Cerita tentang rendahnya serapan anggaran ini tentu bukanlah cerita baru. Yang paling heboh tentu saja ketika BTP (Basuki Tjahja Purnama) yang kala itu masih bernama Ahok, menjabat sebagai gubernur DKI Jakarta.
Ketika itu serapan APBD DKI Jakarta memang sangat rendah. Namun bukan berarti tidak ada pembangunan, justru sebaliknya! Pembangunan infrastruktur seperti Simpang Susun Semanggi, RPTRA, dan Rusunawa misalnya berlangsung masif walaupun tanpa menggunakan APBD.
Koq bisa? Yah tanya Ahok!
Memang itulah salah dua kehebatan Ahok ini. Dana APBD disimpan di bank untuk kemudian bertambah karena pendapatan dari bunga. Sedangkan sebagian dari pembangunan Jakarta itu dibiayai oleh Pengembang.

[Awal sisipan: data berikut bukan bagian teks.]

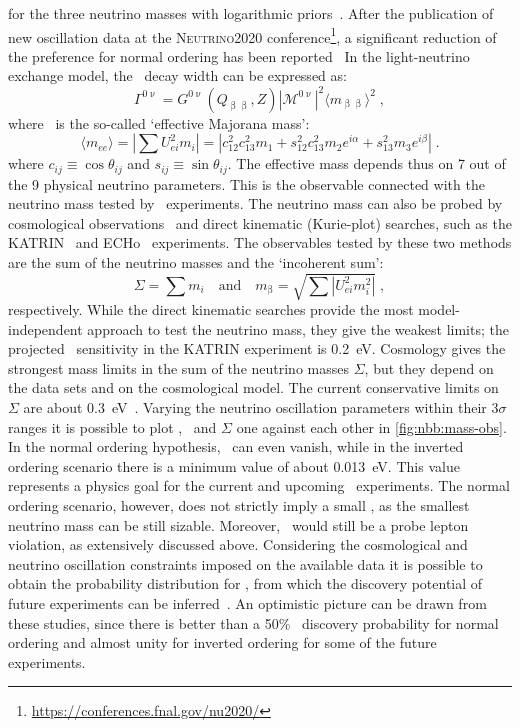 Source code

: for the three neutrino masses with logarithmic priors~\cite{Gariazzo2018}. After the
publication of new oscillation data at the \textsc{Neutrino2020}
conference\footnote{\url{https://conferences.fnal.gov/nu2020/}}, a significant reduction
of the preference for normal ordering has been reported~\cite{Kelly2020, Esteban2020}
\newpar
In the light-neutrino exchange model, the \onbb\ decay width can be expressed as:
\begin{equation}\label{eq:nbb:0nudecayrate}
  \Gamma^{0\upnu} = G^{0\upnu}(Q_{\upbeta\upbeta}, Z)
                  |\mathcal{M}^{0\upnu}|^2
                  \langle{m_{\upbeta\upbeta}}\rangle^2 \;,
\end{equation}
where \mbb\ is the so-called `effective Majorana mass':
\[
  \langle m_{ee} \rangle = \left| \sum U_{ei}^2 m_i \right|
                         = |c^2_{12} c^2_{13} m_1
                            + s^2_{12} c^2_{13} m_2 e^{i\alpha}
                            + s^2_{13} m_3 e^{i\beta}| \;.
\]
where $c_{ij} \equiv \cos{\theta_{ij}}$ and $s_{ij} \equiv \sin{\theta_{ij}}$.  The
effective mass depends thus on 7 out of the 9 physical neutrino parameters.  This is the
observable connected with the neutrino mass tested by \onbb\ experiments.  The neutrino
mass can also be probed by cosmological observations~\cite{Gerbino2018} and direct
kinematic (Kurie-plot) searches, such as the KATRIN~\cite{Aker2019} and
ECHo~\cite{Gastaldo2018} experiments.  The observables tested by these two methods are the
sum of the neutrino masses and the `incoherent sum':
\[
  \Sigma = \sum m_i \quad \text{and} \quad m_{\upbeta}
         = \sqrt{\sum |U_{ei}^2 m_i^2|} \;,
\]
respectively. While the direct kinematic searches provide the most model-independent
approach to test the neutrino mass, they give the weakest limits; the projected \mb\
sensitivity in the KATRIN experiment is 0.2~eV.  Cosmology gives the strongest mass limits
in the sum of the neutrino masses $\Sigma$, but they depend on the data sets and on the
cosmological model. The current conservative limits on $\Sigma$ are about
0.3~eV~\cite{Aghanim2018}.
\newpar
Varying the neutrino oscillation parameters within their $3\sigma$ ranges it is possible
to plot \mbb, \mb\ and $\Sigma$ one against each other in \cref{fig:nbb:mass-obs}. In the
normal ordering hypothesis, \mbb\ can even vanish, while in the inverted ordering scenario
there is a minimum value of about 0.013~eV. This value represents a physics goal for the
current and upcoming \onbb\ experiments. The normal ordering scenario, however, does not
strictly imply a small \mbb, as the smallest neutrino mass can be still sizable. Moreover,
\onbb\ would still be a probe lepton violation, as extensively discussed above.
\newpar
Considering the cosmological and neutrino oscillation constraints imposed on the available
data it is possible to obtain the probability distribution for \mbb, from which the
discovery potential of future experiments can be inferred~\cite{Caldwell2017,
Agostini2017a, Ge2017}. An optimistic picture can be drawn from these studies, since there
is better than a 50\% \onbb\ discovery probability for normal ordering and almost unity
for inverted ordering for some of the future experiments.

Loh koq bisa? Yah tanya Ahok lagi!
Rupanya selama ini para pengembang di Jakarta itu banyak berbuat "asusila." Misalnya bangun apartemen, izinnya 17 lantai. Eh, setelah diperiksa lift-nya, ternyata fisiknya 20 lantai!
Nah pengembang nakal ini kemudian dikenai sanksi denda. Oleh Ahok denda tersebut tidak diterima dalam bentuk tunai, melainkan dalam bentuk pembangunan infrastruktur seperti di atas tadi.